The donation form widget is the most-used component you will build. It runs on someone else's website with someone else's CSS. Build it as a self-contained iframe with its own styling, not as a JavaScript widget that inherits the host page's CSS. One CSS inheritance conflict in a WordPress theme can break the form layout for every donor who visits that page.

If you're scoping a donation management platform for a nonprofit or foundation, a 2-week discovery sprint is the right first step. It maps your fund structure, donor data model, CRM integration requirements, and compliance needs, then produces a technical specification and milestone plan before any code is written.

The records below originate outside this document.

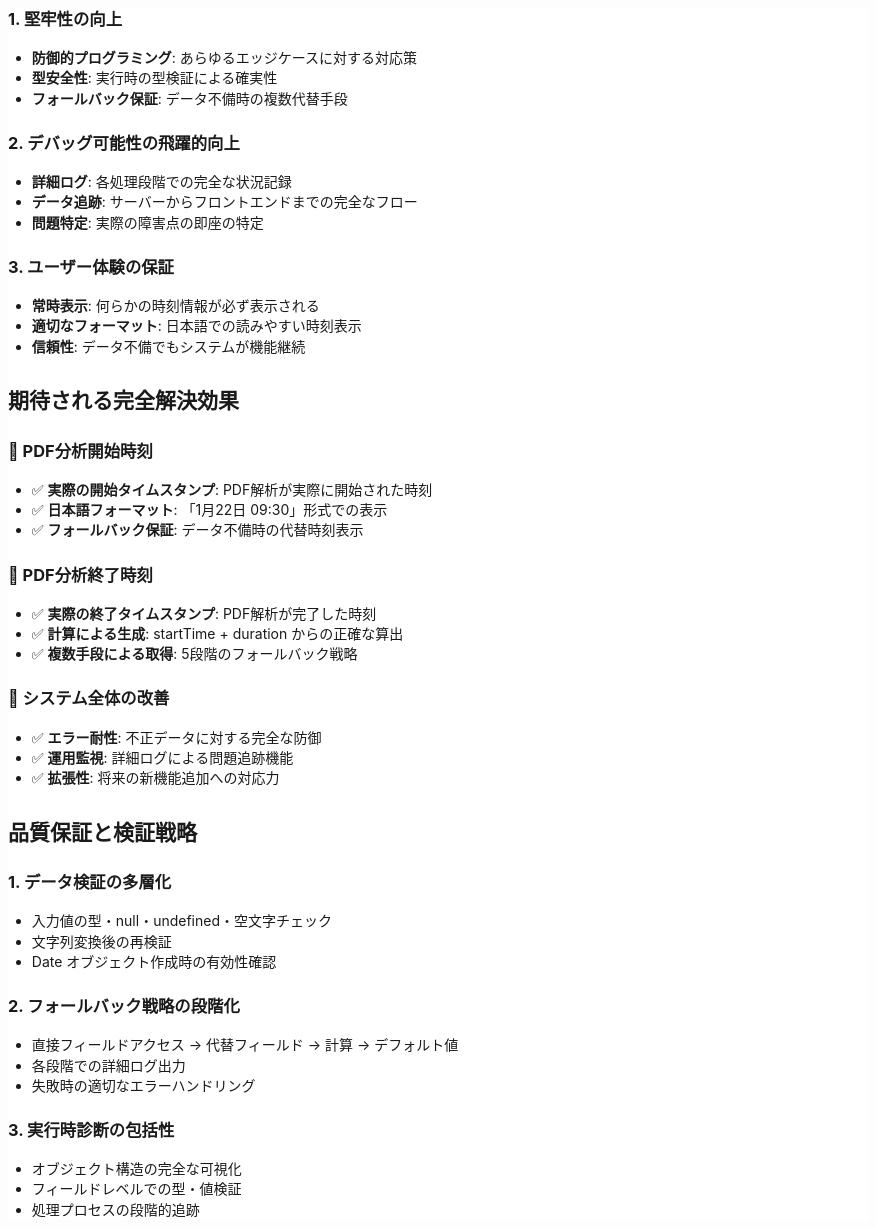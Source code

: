 ### 1. 堅牢性の向上
- **防御的プログラミング**: あらゆるエッジケースに対する対応策
- **型安全性**: 実行時の型検証による確実性
- **フォールバック保証**: データ不備時の複数代替手段

### 2. デバッグ可能性の飛躍的向上
- **詳細ログ**: 各処理段階での完全な状況記録
- **データ追跡**: サーバーからフロントエンドまでの完全なフロー
- **問題特定**: 実際の障害点の即座の特定

### 3. ユーザー体験の保証
- **常時表示**: 何らかの時刻情報が必ず表示される
- **適切なフォーマット**: 日本語での読みやすい時刻表示
- **信頼性**: データ不備でもシステムが機能継続

## 期待される完全解決効果

### 📅 PDF分析開始時刻
- ✅ **実際の開始タイムスタンプ**: PDF解析が実際に開始された時刻
- ✅ **日本語フォーマット**: 「1月22日 09:30」形式での表示
- ✅ **フォールバック保証**: データ不備時の代替時刻表示

### 📅 PDF分析終了時刻
- ✅ **実際の終了タイムスタンプ**: PDF解析が完了した時刻
- ✅ **計算による生成**: startTime + duration からの正確な算出
- ✅ **複数手段による取得**: 5段階のフォールバック戦略

### 🔧 システム全体の改善
- ✅ **エラー耐性**: 不正データに対する完全な防御
- ✅ **運用監視**: 詳細ログによる問題追跡機能
- ✅ **拡張性**: 将来の新機能追加への対応力

## 品質保証と検証戦略

### 1. データ検証の多層化
- 入力値の型・null・undefined・空文字チェック
- 文字列変換後の再検証
- Date オブジェクト作成時の有効性確認

### 2. フォールバック戦略の段階化
- 直接フィールドアクセス → 代替フィールド → 計算 → デフォルト値
- 各段階での詳細ログ出力
- 失敗時の適切なエラーハンドリング

### 3. 実行時診断の包括性
- オブジェクト構造の完全な可視化
- フィールドレベルでの型・値検証
- 処理プロセスの段階的追跡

Frequently asked questions

An MVP costs $80K-$130K and takes 8-12 weeks. This includes the embeddable donation form, Stripe one-time and recurring giving, donor CRM with giving history, automated tax receipt PDFs, fundraising campaign tracking, and basic reporting including LYBUNT. Organizations that build custom typically recover the cost within 2-3 years from eliminated Donorbox fees alone, plus the value of owning donor data.
Three reasons. Cost: Donorbox charges 1.5% of every donation (capped at $1,500/month). A nonprofit at $1M/year pays $15,000 annually. A custom platform costs $80K-$130K to build and nothing per transaction after that. Data: Donorbox owns the donor relationship data. A custom platform gives the nonprofit full ownership. Integration: large nonprofits run Salesforce or Raiser's Edge. Custom platforms can sync donor records in real time instead of relying on CSV exports.
Stripe Subscriptions handles recurring giving. The donor selects monthly, quarterly, or annual giving frequency at checkout. Stripe charges the card automatically on the same date each period. Failed payments trigger a dunning sequence: three retry attempts over five days, followed by an email asking the donor to update their card. Stripe's webhook system sends events to your platform for every charge attempt so donor records stay current.
For gifts to a 501(c)(3) nonprofit, the IRS requires written acknowledgment for any gift of $250 or more. Best practice is to issue receipts for every gift regardless of amount. The receipt must include: the nonprofit's name and EIN, the gift amount and date, and the statement that no goods or services were provided in exchange for the gift. Year-end summaries must be sent by January 31. PDF generation (via Puppeteer or pdf-lib) is required because donors need printable records for tax filing.
LYBUNT stands for Last Year But Unfortunately Not This year. It identifies donors who gave in the prior fiscal year but have not yet given in the current year. For nonprofit development teams, this is the highest-value segment: these donors have already proven they give, they just need re-engagement. A LYBUNT query compares giving records across two date ranges and produces a contact list for targeted outreach. Building this report takes about 2 hours of development time and saves development teams 10-20 hours of manual spreadsheet work per campaign cycle.